Data records

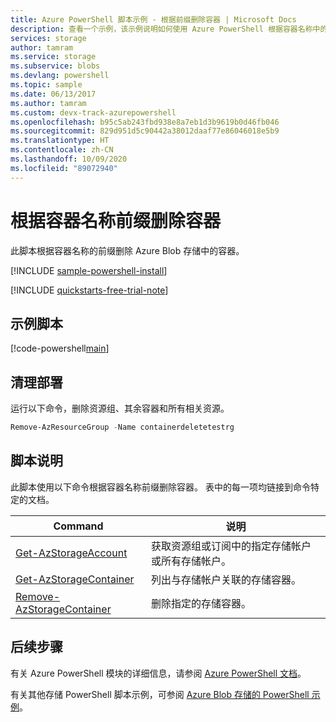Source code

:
 ```yaml
---
title: Azure PowerShell 脚本示例 - 根据前缀删除容器 | Microsoft Docs
description: 查看一个示例，该示例说明如何使用 Azure PowerShell 根据容器名称中的前缀删除 Azure Blob 存储。
services: storage
author: tamram
ms.service: storage
ms.subservice: blobs
ms.devlang: powershell
ms.topic: sample
ms.date: 06/13/2017
ms.author: tamram
ms.custom: devx-track-azurepowershell
ms.openlocfilehash: b95c5ab243fbd938e8a7eb1d3b9619b0d46fb046
ms.sourcegitcommit: 829d951d5c90442a38012daaf77e86046018e5b9
ms.translationtype: HT
ms.contentlocale: zh-CN
ms.lasthandoff: 10/09/2020
ms.locfileid: "89072940"
---
```

# <a name="delete-containers-based-on-container-name-prefix"></a>根据容器名称前缀删除容器

此脚本根据容器名称的前缀删除 Azure Blob 存储中的容器。

[!INCLUDE [sample-powershell-install](../../../includes/sample-powershell-install-no-ssh-az.md)]

[!INCLUDE [quickstarts-free-trial-note](../../../includes/quickstarts-free-trial-note.md)]

## <a name="sample-script"></a>示例脚本

[!code-powershell[main](../../../powershell_scripts/storage/delete-containers-by-prefix/delete-containers-by-prefix.ps1 "Delete containers by prefix")]

## <a name="clean-up-deployment"></a>清理部署

运行以下命令，删除资源组、其余容器和所有相关资源。

```powershell
Remove-AzResourceGroup -Name containerdeletetestrg
```

## <a name="script-explanation"></a>脚本说明

此脚本使用以下命令根据容器名称前缀删除容器。 表中的每一项均链接到命令特定的文档。

| Command | 说明 |
|---|---|
| [Get-AzStorageAccount](/powershell/module/az.storage/get-azstorageaccount) | 获取资源组或订阅中的指定存储帐户或所有存储帐户。 |
| [Get-AzStorageContainer](/powershell/module/az.storage/Get-AzStorageContainer) | 列出与存储帐户关联的存储容器。 |
| [Remove-AzStorageContainer](/powershell/module/az.storage/Remove-AzStorageContainer) | 删除指定的存储容器。 |

## <a name="next-steps"></a>后续步骤

有关 Azure PowerShell 模块的详细信息，请参阅 [Azure PowerShell 文档](/powershell/azure/)。

有关其他存储 PowerShell 脚本示例，可参阅 [Azure Blob 存储的 PowerShell 示例](../blobs/storage-samples-blobs-powershell.md)。

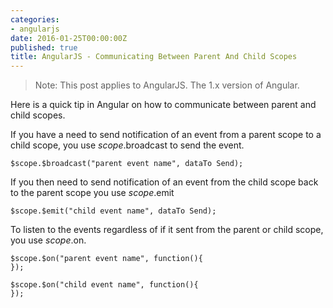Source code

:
 ```yaml
---
categories:
- angularjs
date: 2016-01-25T00:00:00Z
published: true
title: AngularJS - Communicating Between Parent And Child Scopes
---
```


> Note: This post applies to AngularJS.  The 1.x version of Angular.

Here is a quick tip in Angular on how to communicate between parent and child scopes.  

If you have a need to send notification of an event from a parent scope to a child scope, you use $scope.$broadcast to send the event.  

	$scope.$broadcast("parent event name", dataTo Send);

If you then need to send notification of an event from the child scope back to the parent scope you use $scope.$emit

	$scope.$emit("child event name", dataTo Send);
	
To listen to the events regardless of if it sent from the parent or child scope, you use $scope.$on.

	$scope.$on("parent event name", function(){
	});
	
	$scope.$on("child event name", function(){
	});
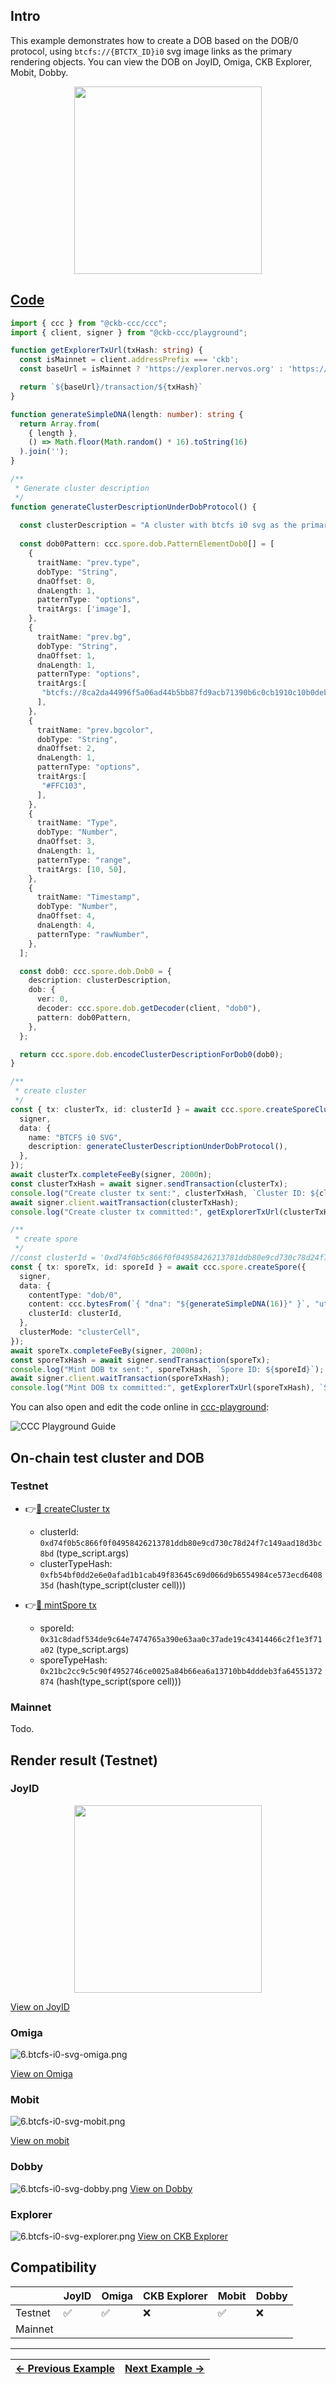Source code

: ## Intro

This example demonstrates how to create a DOB based on the DOB/0 protocol, using `btcfs://{BTCTX_ID}i0` svg image links as the primary rendering objects. You can view the DOB on JoyID, Omiga, CKB Explorer, Mobit, Dobby. 

<div align="center">
  <img src="../assets/images/dob0/6.btcfs-i0-svg-joyid.svg" height="300">
</div>

## [Code](./6.btcfs-i0-svg.ts)

```typescript
import { ccc } from "@ckb-ccc/ccc";
import { client, signer } from "@ckb-ccc/playground";

function getExplorerTxUrl(txHash: string) {
  const isMainnet = client.addressPrefix === 'ckb';
  const baseUrl = isMainnet ? 'https://explorer.nervos.org' : 'https://testnet.explorer.nervos.org';

  return `${baseUrl}/transaction/${txHash}`
}

function generateSimpleDNA(length: number): string {
  return Array.from(
    { length }, 
    () => Math.floor(Math.random() * 16).toString(16)
  ).join('');
}

/**
 * Generate cluster description
 */
function generateClusterDescriptionUnderDobProtocol() {
 
  const clusterDescription = "A cluster with btcfs i0 svg as the primary rendering objects.";
  
  const dob0Pattern: ccc.spore.dob.PatternElementDob0[] = [
    {
      traitName: "prev.type",
      dobType: "String",
      dnaOffset: 0,
      dnaLength: 1,
      patternType: "options",
      traitArgs: ['image'],
    },
    {
      traitName: "prev.bg",
      dobType: "String",
      dnaOffset: 1,
      dnaLength: 1,
      patternType: "options",
      traitArgs:[
       "btcfs://8ca2da44996f5a06ad44b5bb87fd9acb71390b6c0cb1910c10b0deb8daad7f82i0",
      ],
    },
    {
      traitName: "prev.bgcolor",
      dobType: "String",
      dnaOffset: 2,
      dnaLength: 1,
      patternType: "options",
      traitArgs:[
       "#FFC103",
      ],
    },
    {
      traitName: "Type",
      dobType: "Number",
      dnaOffset: 3,
      dnaLength: 1,
      patternType: "range",
      traitArgs: [10, 50],
    },
    {
      traitName: "Timestamp",
      dobType: "Number",
      dnaOffset: 4,
      dnaLength: 4,
      patternType: "rawNumber",
    },
  ];

  const dob0: ccc.spore.dob.Dob0 = {
    description: clusterDescription,
    dob: {
      ver: 0,
      decoder: ccc.spore.dob.getDecoder(client, "dob0"),
      pattern: dob0Pattern,
    },
  };

  return ccc.spore.dob.encodeClusterDescriptionForDob0(dob0);
}

/**
 * create cluster
 */
const { tx: clusterTx, id: clusterId } = await ccc.spore.createSporeCluster({
  signer,
  data: {
    name: "BTCFS i0 SVG",
    description: generateClusterDescriptionUnderDobProtocol(),
  },
});
await clusterTx.completeFeeBy(signer, 2000n);
const clusterTxHash = await signer.sendTransaction(clusterTx);
console.log("Create cluster tx sent:", clusterTxHash, `Cluster ID: ${clusterId}`);
await signer.client.waitTransaction(clusterTxHash);
console.log("Create cluster tx committed:", getExplorerTxUrl(clusterTxHash), `Cluster ID: ${clusterId}`);

/**
 * create spore
 */
//const clusterId = '0xd74f0b5c866f0f04958426213781ddb80e9cd730c78d24f7c149aad18d3bc8bd';
const { tx: sporeTx, id: sporeId } = await ccc.spore.createSpore({
  signer,
  data: {
    contentType: "dob/0",
    content: ccc.bytesFrom(`{ "dna": "${generateSimpleDNA(16)}" }`, "utf8"),
    clusterId: clusterId,
  },
  clusterMode: "clusterCell",
});
await sporeTx.completeFeeBy(signer, 2000n);
const sporeTxHash = await signer.sendTransaction(sporeTx);
console.log("Mint DOB tx sent:", sporeTxHash, `Spore ID: ${sporeId}`);
await signer.client.waitTransaction(sporeTxHash);
console.log("Mint DOB tx committed:", getExplorerTxUrl(sporeTxHash), `Spore ID: ${sporeId}`);

```

You can also open and edit the code online in [ccc-playground](https://live.ckbccc.com/?src=https://raw.githubusercontent.com/CKBFansDAO/dob-cookbook/refs/heads/main/examples/dob0/6.btcfs-i0-svg.ts):

![CCC Playground Guide](../assets/images/ccc-playground-guide.png)


## On-chain test cluster and DOB

### Testnet
- 👉[🔗 createCluster tx](https://testnet.explorer.nervos.org/transaction/0x17e720fd2af095f6a1d1264ca5aacff3edd9a22adf4410ee6ab2138cd3ac9221)
  - clusterId: `0xd74f0b5c866f0f04958426213781ddb80e9cd730c78d24f7c149aad18d3bc8bd` (type_script.args)
  - clusterTypeHash: `0xfb54bf0dd2e6e0afad1b1cab49f83645c69d066d9b6554984ce573ecd640835d` (hash(type_script(cluster cell)))

- 👉[🔗 mintSpore tx](https://testnet.explorer.nervos.org/transaction/0xf34375fdf5c6d825c2193b477491cf78bb31a4698246f4087abdc9fa4d890d00)
  - sporeId: `0x31c8dadf534de9c64e7474765a390e63aa0c37ade19c43414466c2f1e3f71a02` (type_script.args)
  - sporeTypeHash: `0x21bc2cc9c5c90f4952746ce0025a84b66ea6a13710bb4dddeb3fa64551372874` (hash(type_script(spore cell)))

### Mainnet
  Todo.

## Render result (Testnet)

### JoyID

<div align="center">
  <img src="../assets/images/dob0/6.btcfs-i0-svg-joyid.svg" height="300">
</div>

[View on JoyID](https://testnet.joyid.dev/nft/31c8dadf534de9c64e7474765a390e63aa0c37ade19c43414466c2f1e3f71a02) 

### Omiga

![6.btcfs-i0-svg-omiga.png](../assets/images/dob0/6.btcfs-i0-svg-omiga.png)

[View on Omiga](https://test.omiga.io/info/dobs/0x21bc2cc9c5c90f4952746ce0025a84b66ea6a13710bb4dddeb3fa64551372874) 

### Mobit

![6.btcfs-i0-svg-mobit.png](../assets/images/dob0/6.btcfs-i0-svg-mobit.png)

[View on mobit](https://mobit.app/dob/31c8dadf534de9c64e7474765a390e63aa0c37ade19c43414466c2f1e3f71a02?chain=ckb)

### Dobby
![6.btcfs-i0-svg-dobby.png](../assets/images/dob0/6.btcfs-i0-svg-dobby.png)
[View on Dobby](https://test-dobby.entrust3.com/item-detail_ckb/0x31c8dadf534de9c64e7474765a390e63aa0c37ade19c43414466c2f1e3f71a02) 

### Explorer
![6.btcfs-i0-svg-explorer.png](../assets/images/dob0/6.btcfs-i0-svg-explorer.png)
[View on CKB Explorer](https://testnet.explorer.nervos.org/nft-info/0xfb54bf0dd2e6e0afad1b1cab49f83645c69d066d9b6554984ce573ecd640835d/0x31c8dadf534de9c64e7474765a390e63aa0c37ade19c43414466c2f1e3f71a02) 


## Compatibility
|         | JoyID | Omiga | CKB Explorer | Mobit | Dobby |
| ------- | ----- | ----- | ------------ | ----- | ----- |
| Testnet | ✅    | ✅     | ❌           | ✅     | ❌    |
| Mainnet |     |     |           |    |     |



---
<div align="right">
  
| [← Previous Example](5.regular-link-svg.md) | [Next Example →](7.btcfs-i1-png.md) |
|:--------------------------------------------|------------------------------------:|
</div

* Your instructions
For each line above that includes "import", make a copy.

* Written response
import { ccc } from "@ckb-ccc/ccc";
import { client, signer } from "@ckb-ccc/playground";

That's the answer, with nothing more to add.